Synopses & Reviews
Synopsis
In a new collection that is "a force of nature" (Amy Gerstler), renowned Native poet Heid E. Erdrich applies her rich inventive voice and fierce wit to the deforming effects of harassment and oppression. Poet, artist, filmmaker, and curator Heid E. Erdrich won acclaim for exploring indigenous experience in multifaceted ways--personal, familial, biological, cultural. Her work "does nothing less than remake the world," according to Susan Power; her poems "ferry us back and forth between what fuels us and what makes us human," says Dorianne Laux. Written from the perspective of an Ojibwe woman, a Native American who is also white, these searing, long-lined poems, many of which are set in a small town on the prairie, reveal what sustained harassment does to people, especially to women, children, and Native and Indigenous people, how it can lead to the oppression of others, if not ourselves, and how such an environment of misogyny and sexual abuse can instill a psychological mechanism that makes a victim vulnerable to future abuse. The poems in Little Big Bully show us all abused in ways similar to the abuse Erdrich saw as a girl, then later as a woman stalked and harassed, and finally as a human struggling as our very humanity is assaulted daily.
Synopsis
Winner of the 2022 Rebekah Johnson Bobbitt National Prize for Poetry In a new collection that is "a force of nature" (Amy Gerstler), renowned Native poet Heid E. Erdrich applies her rich inventive voice and fierce wit to the deforming effects of harassment and oppression.

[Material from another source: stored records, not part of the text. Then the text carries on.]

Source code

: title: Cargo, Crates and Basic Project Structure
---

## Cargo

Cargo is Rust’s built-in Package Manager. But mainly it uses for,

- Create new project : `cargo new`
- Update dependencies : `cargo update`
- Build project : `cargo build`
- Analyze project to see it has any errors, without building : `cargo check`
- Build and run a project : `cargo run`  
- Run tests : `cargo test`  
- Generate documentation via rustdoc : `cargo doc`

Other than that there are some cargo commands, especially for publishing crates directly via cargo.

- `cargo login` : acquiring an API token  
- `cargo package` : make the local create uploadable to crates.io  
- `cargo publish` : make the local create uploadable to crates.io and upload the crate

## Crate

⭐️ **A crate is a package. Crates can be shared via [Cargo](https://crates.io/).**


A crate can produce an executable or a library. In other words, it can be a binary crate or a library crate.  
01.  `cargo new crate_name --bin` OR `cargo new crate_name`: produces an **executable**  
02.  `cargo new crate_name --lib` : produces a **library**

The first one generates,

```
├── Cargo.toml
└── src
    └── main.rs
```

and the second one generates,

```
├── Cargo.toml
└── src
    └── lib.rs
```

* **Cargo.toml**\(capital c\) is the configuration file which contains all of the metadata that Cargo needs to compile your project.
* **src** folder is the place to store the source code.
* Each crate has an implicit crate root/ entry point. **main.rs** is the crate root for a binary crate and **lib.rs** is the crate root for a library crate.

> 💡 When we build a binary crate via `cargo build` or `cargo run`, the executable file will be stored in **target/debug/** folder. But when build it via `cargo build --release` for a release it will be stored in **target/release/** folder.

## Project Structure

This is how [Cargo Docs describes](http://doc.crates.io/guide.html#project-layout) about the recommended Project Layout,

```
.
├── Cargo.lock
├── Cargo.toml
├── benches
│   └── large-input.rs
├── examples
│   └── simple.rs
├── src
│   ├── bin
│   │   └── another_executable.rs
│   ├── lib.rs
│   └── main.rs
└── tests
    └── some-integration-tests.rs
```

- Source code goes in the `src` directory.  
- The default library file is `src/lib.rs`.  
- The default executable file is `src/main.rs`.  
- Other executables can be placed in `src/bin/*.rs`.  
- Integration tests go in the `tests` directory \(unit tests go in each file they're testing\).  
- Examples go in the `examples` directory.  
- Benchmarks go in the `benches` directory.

Little Big Bully begins with a question asked of a collective and troubled we - how did we come to this? In answer, this book offers personal myth, American and Native American contexts, and allegories driven by women's resistance to narcissists, stalkers, and harassers. These poems are immediate, personal, political, cultural, even futuristic object lessons. What is truth now? Who are we now? How do we find answers through the smoke of human destructiveness? The past for Indigenous people, ecosystem collapse from near-extinction of bison, and the present epidemic of missing and murdered Indigenous women underlie these poems. Here, survivors shout back at useless cautionary tales with their own courage and visions of future worlds made well.